-- Your instructions --
Except for the pictures, retype the records that follow exactly.

Dataset entries:
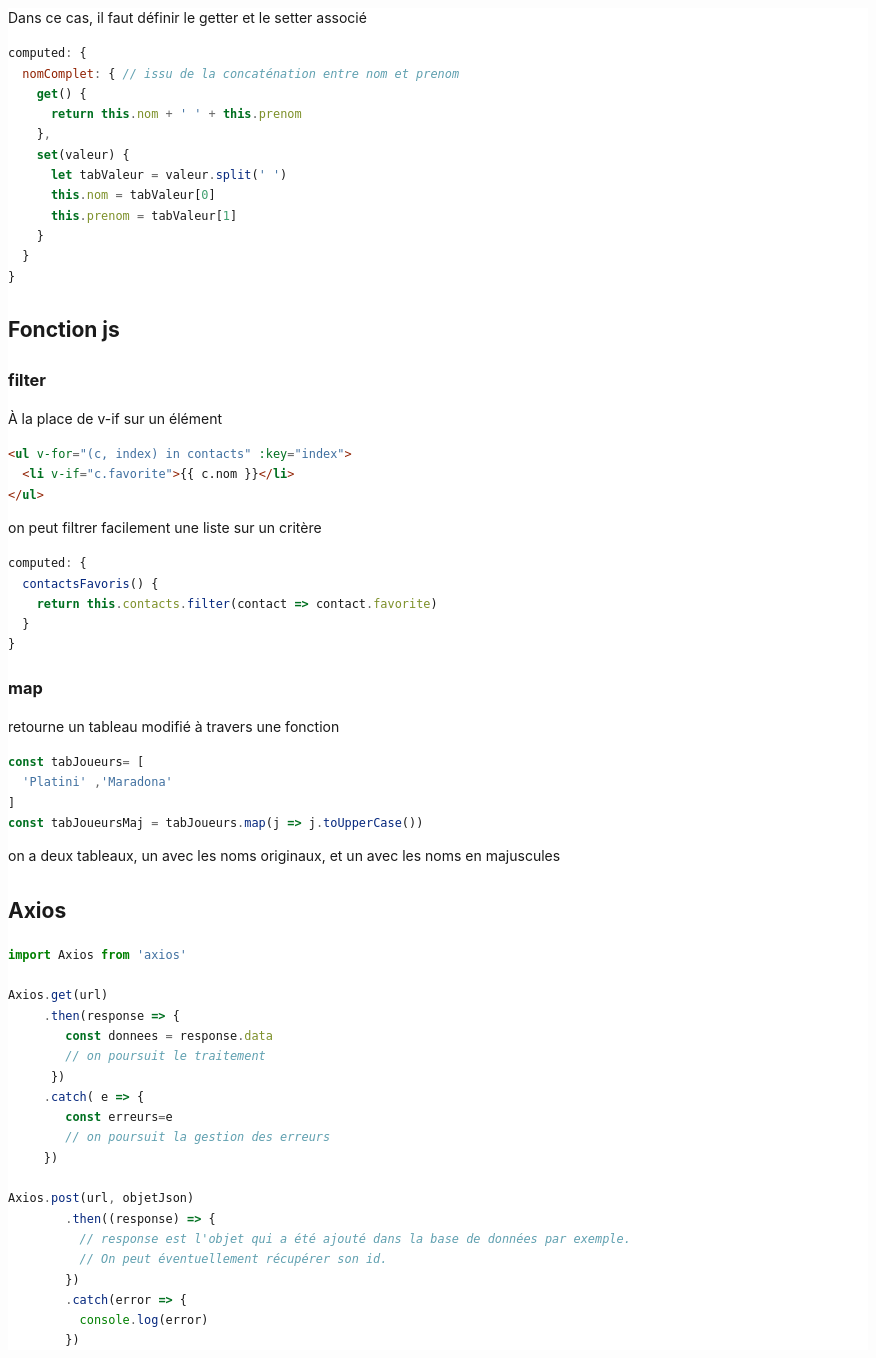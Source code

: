 Dans ce cas, il faut définir le getter et le setter associé
```js
computed: {
  nomComplet: { // issu de la concaténation entre nom et prenom
    get() {
      return this.nom + ' ' + this.prenom
    },
    set(valeur) {
      let tabValeur = valeur.split(' ')
      this.nom = tabValeur[0]
      this.prenom = tabValeur[1]
    }
  }
}
```
## Fonction js
### filter
À la place de v-if sur un élément
```html
<ul v-for="(c, index) in contacts" :key="index">
  <li v-if="c.favorite">{{ c.nom }}</li>
</ul>
```
on peut filtrer facilement une liste sur un critère
```js
computed: {
  contactsFavoris() {
    return this.contacts.filter(contact => contact.favorite)
  }
}
```
### map
retourne un tableau modifié à travers une fonction
```js
const tabJoueurs= [
  'Platini' ,'Maradona'
]
const tabJoueursMaj = tabJoueurs.map(j => j.toUpperCase())
```
on a deux tableaux, un avec les noms originaux, et un avec les noms en majuscules
## Axios
```js
import Axios from 'axios'

Axios.get(url)
     .then(response => {
        const donnees = response.data
        // on poursuit le traitement
      })
     .catch( e => {
        const erreurs=e
        // on poursuit la gestion des erreurs
     })

Axios.post(url, objetJson)
        .then((response) => {
          // response est l'objet qui a été ajouté dans la base de données par exemple. 
          // On peut éventuellement récupérer son id.
        })  
        .catch(error => {
          console.log(error)
        })
```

-- Exercise output --
Source code

: Dans ce cas, il faut définir le getter et le setter associé
```js
computed: {
  nomComplet: { // issu de la concaténation entre nom et prenom
    get() {
      return this.nom + ' ' + this.prenom
    },
    set(valeur) {
      let tabValeur = valeur.split(' ')
      this.nom = tabValeur[0]
      this.prenom = tabValeur[1]
    }
  }
}
```
## Fonction js
### filter
À la place de v-if sur un élément
```html
<ul v-for="(c, index) in contacts" :key="index">
  <li v-if="c.favorite">{{ c.nom }}</li>
</ul>
```
on peut filtrer facilement une liste sur un critère
```js
computed: {
  contactsFavoris() {
    return this.contacts.filter(contact => contact.favorite)
  }
}
```
### map
retourne un tableau modifié à travers une fonction
```js
const tabJoueurs= [
  'Platini' ,'Maradona'
]
const tabJoueursMaj = tabJoueurs.map(j => j.toUpperCase())
```
on a deux tableaux, un avec les noms originaux, et un avec les noms en majuscules
## Axios
```js
import Axios from 'axios'

Axios.get(url)
     .then(response => {
        const donnees = response.data
        // on poursuit le traitement
      })
     .catch( e => {
        const erreurs=e
        // on poursuit la gestion des erreurs
     })

Axios.post(url, objetJson)
        .then((response) => {
          // response est l'objet qui a été ajouté dans la base de données par exemple. 
          // On peut éventuellement récupérer son id.
        })  
        .catch(error => {
          console.log(error)
        })
```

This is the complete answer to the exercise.